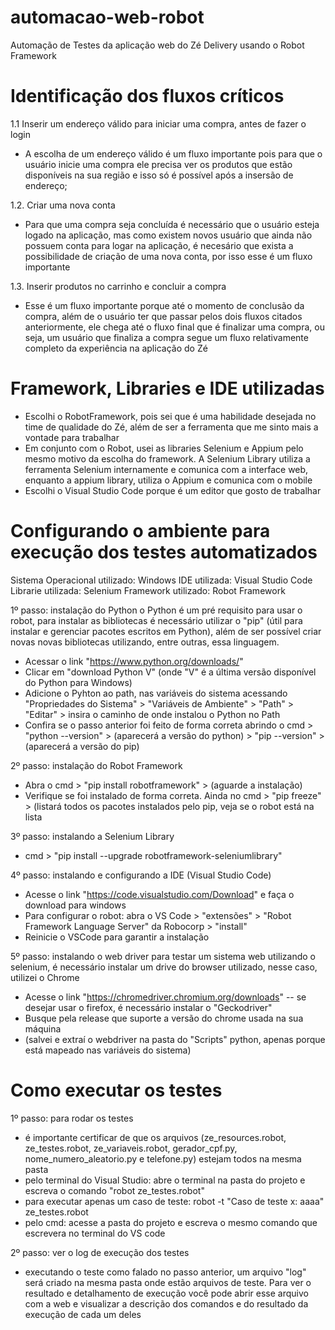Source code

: # automacao-web-robot
Automação de Testes da aplicação web do Zé Delivery usando o Robot Framework

# Identificação dos fluxos críticos

1.1 Inserir um endereço válido para iniciar uma compra, antes de fazer o login
- A escolha de um endereço válido é um fluxo importante pois para que o usuário inicie uma compra ele precisa ver os produtos que estão disponíveis na sua região e isso só é possível após a insersão de endereço;
		
1.2. Criar uma nova conta
- Para que uma compra seja concluída é necessário que o usuário esteja logado na aplicação, mas como existem novos usuário que ainda não possuem conta para logar na aplicação, é necesário que exista a possibilidade de criação de uma nova conta, por isso esse é um fluxo importante
	
1.3. Inserir produtos no carrinho e concluir a compra
- Esse é um fluxo importante porque até o momento de conclusão da compra, além de o usuário ter que passar pelos dois fluxos citados anteriormente, ele chega até o fluxo final que é finalizar uma compra, ou seja, um usuário que finaliza a compra segue um fluxo relativamente completo da experiência na aplicação do Zé

# Framework, Libraries e IDE utilizadas
- Escolhi o RobotFramework, pois sei que é uma habilidade desejada no time de qualidade do Zé, além de ser a ferramenta que me sinto mais a vontade para trabalhar
- Em conjunto com o Robot, usei as libraries Selenium e Appium pelo mesmo motivo da escolha do framework. A Selenium Library utiliza a ferramenta Selenium internamente e comunica com a interface web, enquanto a appium library, utiliza o Appium e comunica com o mobile
- Escolhi o Visual Studio Code porque é um editor que gosto de trabalhar

# Configurando o ambiente para execução dos testes automatizados

Sistema Operacional utilizado: Windows
IDE utilizada: Visual Studio Code
Librarie utilizada: Selenium
Framework utilizado: Robot Framework

1º passo: instalação do Python
o Python é um pré requisito para usar o robot, para instalar as bibliotecas é necessário utilizar o "pip" (útil para instalar e gerenciar pacotes escritos em Python), além de ser possível criar novas novas bibliotecas utilizando, entre outras, essa linguagem.

- Acessar o link "https://www.python.org/downloads/"
- Clicar em "download Python V" (onde "V" é a última versão disponível do Python para Windows)
- Adicione o Pyhton ao path, nas variáveis do sistema acessando "Propriedades do Sistema" > "Variáveis de Ambiente" > "Path" > "Editar" > insira o caminho 	           de onde instalou o Python no Path
- Confira se o passo anterior foi feito de forma correta abrindo o cmd > "python --version" > (aparecerá a versão do python) > "pip --version" > (aparecerá a 	    versão do pip)


2º passo: instalação do Robot Framework

- Abra o cmd > "pip install robotframework" > (aguarde a instalação)
- Verifique se foi instalado de forma correta. Ainda no cmd > "pip freeze" > (listará todos os pacotes instalados pelo pip, veja se o robot está na lista


3º passo: instalando a Selenium Library
- cmd > "pip install --upgrade robotframework-seleniumlibrary"
	

4º passo: instalando e configurando a IDE (Visual Studio Code)
- Acesse o link "https://code.visualstudio.com/Download" e faça o download para windows
- Para configurar o robot: abra o VS Code > "extensões" > "Robot Framework Language Server" da Robocorp > "install"
- Reinicie o VSCode para garantir a instalação
	

5º passo: instalando o web driver
para testar um sistema web utilizando o selenium, é necessário instalar um drive do browser utilizado, nesse caso, utilizei o Chrome	
- Acesse o link "https://chromedriver.chromium.org/downloads" -- se desejar usar o firefox, é necessário instalar o "Geckodriver"
- Busque pela release que suporte a versão do chrome usada na sua máquina
- (salvei e extraí o webdriver na pasta do "Scripts" python, apenas porque está mapeado nas variáveis do sistema)
	
	
# Como executar os testes

1º passo: para rodar os testes
- é importante certificar de que os arquivos (ze_resources.robot, ze_testes.robot, ze_variaveis.robot, gerador_cpf.py, nome_numero_aleatorio.py e telefone.py) estejam todos na mesma pasta
- pelo terminal do Visual Studio: abre o terminal na pasta do projeto e escreva o comando "robot ze_testes.robot"
- para executar apenas um caso de teste: robot -t "Caso de teste x: aaaa" ze_testes.robot
- pelo cmd: acesse a pasta do projeto e escreva o mesmo comando que escrevera no terminal do VS code
	
	
2º passo: ver o log de execução dos testes
- executando o teste como falado no passo anterior, um arquivo "log" será criado na mesma pasta onde estão arquivos de teste. Para ver o resultado e detalhamento de execução você pode abrir esse arquivo com a web e visualizar a descrição dos comandos e do resultado da execução de cada um deles
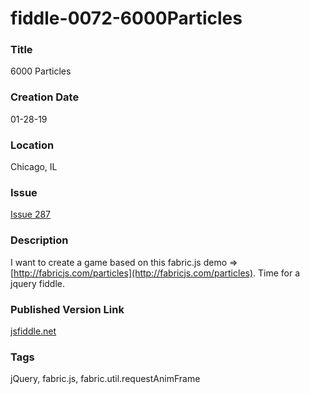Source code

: fiddle-0072-6000Particles
======

### Title

6000 Particles


### Creation Date

01-28-19


### Location

Chicago, IL


### Issue

[Issue 287](https://github.com/bradyhouse/house/issues/287)

### Description

I want to create a game based on this fabric.js demo => [http://fabricjs.com/particles](http://fabricjs.com/particles). 
Time for a jquery fiddle.


### Published Version Link

[jsfiddle.net](https://jsfiddle.net/bradyhouse/0pqx81y4/)


### Tags

jQuery, fabric.js, fabric.util.requestAnimFrame
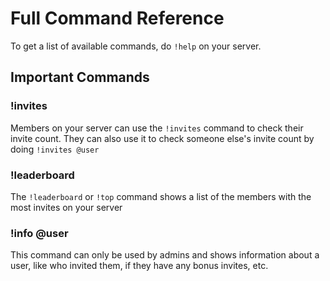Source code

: # Full Command Reference

To get a list of available commands, do `!help` on your server.

## Important Commands

### !invites

Members on your server can use the `!invites` command to check their invite count. They can also use it to check someone else's invite count by doing `!invites @user`

### !leaderboard

The `!leaderboard` or `!top` command shows a list of the members with the most invites on your server

### !info @user

This command can only be used by admins and shows information about a user, like who invited them, if they have any bonus invites, etc.

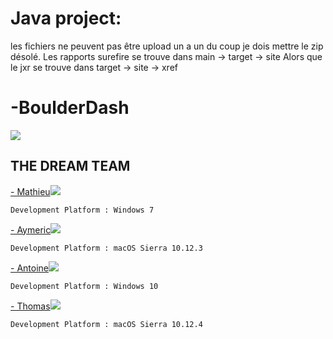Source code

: 
# Java project:

les fichiers ne peuvent pas être upload un a un du coup je dois mettre le zip désolé.
Les rapports surefire se trouve dans main -> target -> site
Alors que le jxr se trouve dans target -> site -> xref

# -BoulderDash


[<img src="https://gamefaqs.akamaized.net/box/0/2/1/2021_front.jpg">](http://www.retrogames.cz/play_232-NES.php)


## THE DREAM TEAM

[- Mathieu](https://exia.cesi.fr)<img src= "http://i36.photobucket.com/albums/e12/thomasbuet/v_brisset_1476882568432-png_zpsxqszlazz.png">
	
    Development Platform : Windows 7

[- Aymeric](https://exia.cesi.fr)<img src= "http://i36.photobucket.com/albums/e12/thomasbuet/v_lemoine_1476883124266-jpg_zpsipnrpmmv.jpeg">
	
    Development Platform : macOS Sierra 10.12.3

[- Antoine](https://exia.cesi.fr)<img src= "http://i36.photobucket.com/albums/e12/thomasbuet/v_robert_1476883745725-jpg_zpsbuamtwti.jpeg">
	
    Development Platform : Windows 10

[- Thomas](https://exia.cesi.fr)<img src= "http://i36.photobucket.com/albums/e12/thomasbuet/v_buet_1476882657616-jpg_zpshvr0hfnq.jpeg">
	
    Development Platform : macOS Sierra 10.12.4

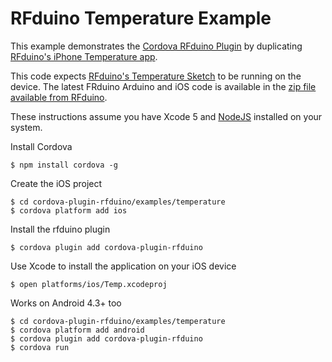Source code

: # RFduino Temperature Example

This example demonstrates the [Cordova RFduino Plugin](https://github.com/don/cordova-plugin-rfduino) by duplicating [RFduino's iPhone Temperature app](https://itunes.apple.com/us/app/rfduino-temperature/id668832196?mt=8).

This code expects [RFduino's Temperature Sketch](https://gist.github.com/don/7947381#file-temperature-ino) to be running on the device. The latest FRduino Arduino and iOS code is available in the [zip file available from  RFduino](http://www.rfduino.com/download.html).

These instructions assume you have Xcode 5 and [NodeJS](http://nodejs.org) installed on your system.

Install Cordova

    $ npm install cordova -g
    
Create the iOS project

    $ cd cordova-plugin-rfduino/examples/temperature
    $ cordova platform add ios

Install the rfduino plugin

    $ cordova plugin add cordova-plugin-rfduino
    
Use Xcode to install the application on your iOS device

    $ open platforms/ios/Temp.xcodeproj

Works on Android 4.3+ too

    $ cd cordova-plugin-rfduino/examples/temperature
    $ cordova platform add android
    $ cordova plugin add cordova-plugin-rfduino
    $ cordova run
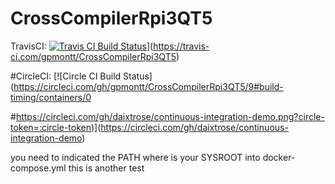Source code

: # CrossCompilerRpi3QT5


TravisCI: [![Travis CI Build Status]()](https://travis-ci.com/gpmontt/CrossCompilerRpi3QT5.svg?branch=master)](https://travis-ci.com/gpmontt/CrossCompilerRpi3QT5)

#CircleCI: [![Circle CI Build Status](https://circleci.com/gh/gpmontt/CrossCompilerRpi3QT5/9#build-timing/containers/0

#https://circleci.com/gh/daixtrose/continuous-integration-demo.png?circle-token=:circle-token)](https://circleci.com/gh/daixtrose/continuous-integration-demo)


you need to indicated the PATH where is your SYSROOT into docker-compose.yml
this is another test


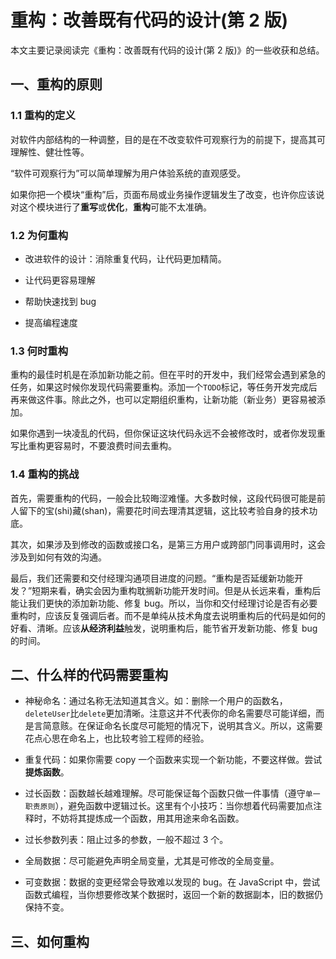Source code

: # 重构：改善既有代码的设计(第 2 版)

本文主要记录阅读完《重构：改善既有代码的设计(第 2 版)》的一些收获和总结。

## 一、重构的原则

### 1.1 重构的定义

对软件内部结构的一种调整，目的是在不改变软件可观察行为的前提下，提高其可理解性、健壮性等。

“软件可观察行为”可以简单理解为用户体验系统的直观感受。

如果你把一个模块“重构”后，页面布局或业务操作逻辑发生了改变，也许你应该说对这个模块进行了**重写**或**优化**，**重构**可能不太准确。

### 1.2 为何重构

- 改进软件的设计：消除重复代码，让代码更加精简。

- 让代码更容易理解

- 帮助快速找到 bug

- 提高编程速度

### 1.3 何时重构

重构的最佳时机是在添加新功能之前。但在平时的开发中，我们经常会遇到紧急的任务，如果这时候你发现代码需要重构。添加一个`TODO`标记，等任务开发完成后再来做这件事。除此之外，也可以定期组织重构，让新功能（新业务）更容易被添加。

如果你遇到一块凌乱的代码，但你保证这块代码永远不会被修改时，或者你发现重写比重构更容易时，不要浪费时间去重构。

### 1.4 重构的挑战

首先，需要重构的代码，一般会比较晦涩难懂。大多数时候，这段代码很可能是前人留下的宝(shi)藏(shan)，需要花时间去理清其逻辑，这比较考验自身的技术功底。

其次，如果涉及到修改的函数或接口名，是第三方用户或跨部门同事调用时，这会涉及到如何有效的沟通。

最后，我们还需要和交付经理沟通项目进度的问题。“重构是否延缓新功能开发？”短期来看，确实会因为重构耽搁新功能开发时间。但是从长远来看，重构后能让我们更快的添加新功能、修复 bug。所以，当你和交付经理讨论是否有必要重构时，应该反复强调后者。而不是单纯从技术角度去说明重构后的代码是如何的好看、清晰。应该**从经济利益**触发，说明重构后，能节省开发新功能、修复 bug 的时间。

## 二、什么样的代码需要重构

- 神秘命名：通过名称无法知道其含义。如：删除一个用户的函数名，`deleteUser`比`delete`更加清晰。注意这并不代表你的命名需要尽可能详细，而是言简意赅。在保证命名长度尽可能短的情况下，说明其含义。所以，这需要花点心思在命名上，也比较考验工程师的经验。

- 重复代码：如果你需要 copy 一个函数来实现一个新功能，不要这样做。尝试**提炼函数**。

- 过长函数：函数越长越难理解。尽可能保证每个函数只做一件事情（遵守`单一职责原则`），避免函数中逻辑过长。这里有个小技巧：当你想着代码需要加点注释时，不妨将其提炼成一个函数，用其用途来命名函数。

- 过长参数列表：阻止过多的参数，一般不超过 3 个。

- 全局数据：尽可能避免声明全局变量，尤其是可修改的全局变量。

- 可变数据：数据的变更经常会导致难以发现的 bug。在 JavaScript 中，尝试函数式编程，当你想要修改某个数据时，返回一个新的数据副本，旧的数据仍保持不变。

## 三、如何重构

==================================================

_What to work on_:
Pictures excluded, reproduce only the part above that opens with the line holding "download para windows" and closes with the line holding "Time for a jquery fiddle.", exactly as written.

_Exercise output_:
- Acesse o link "https://code.visualstudio.com/Download" e faça o download para windows
- Para configurar o robot: abra o VS Code > "extensões" > "Robot Framework Language Server" da Robocorp > "install"
- Reinicie o VSCode para garantir a instalação
	

5º passo: instalando o web driver
para testar um sistema web utilizando o selenium, é necessário instalar um drive do browser utilizado, nesse caso, utilizei o Chrome	
- Acesse o link "https://chromedriver.chromium.org/downloads" -- se desejar usar o firefox, é necessário instalar o "Geckodriver"
- Busque pela release que suporte a versão do chrome usada na sua máquina
- (salvei e extraí o webdriver na pasta do "Scripts" python, apenas porque está mapeado nas variáveis do sistema)
	
	
# Como executar os testes

1º passo: para rodar os testes
- é importante certificar de que os arquivos (ze_resources.robot, ze_testes.robot, ze_variaveis.robot, gerador_cpf.py, nome_numero_aleatorio.py e telefone.py) estejam todos na mesma pasta
- pelo terminal do Visual Studio: abre o terminal na pasta do projeto e escreva o comando "robot ze_testes.robot"
- para executar apenas um caso de teste: robot -t "Caso de teste x: aaaa" ze_testes.robot
- pelo cmd: acesse a pasta do projeto e escreva o mesmo comando que escrevera no terminal do VS code
	
	
2º passo: ver o log de execução dos testes
- executando o teste como falado no passo anterior, um arquivo "log" será criado na mesma pasta onde estão arquivos de teste. Para ver o resultado e detalhamento de execução você pode abrir esse arquivo com a web e visualizar a descrição dos comandos e do resultado da execução de cada um deles
Source code

: fiddle-0072-6000Particles
======

### Title

6000 Particles


### Creation Date

01-28-19


### Location

Chicago, IL


### Issue

[Issue 287](https://github.com/bradyhouse/house/issues/287)

### Description

I want to create a game based on this fabric.js demo => [http://fabricjs.com/particles](http://fabricjs.com/particles). 
Time for a jquery fiddle.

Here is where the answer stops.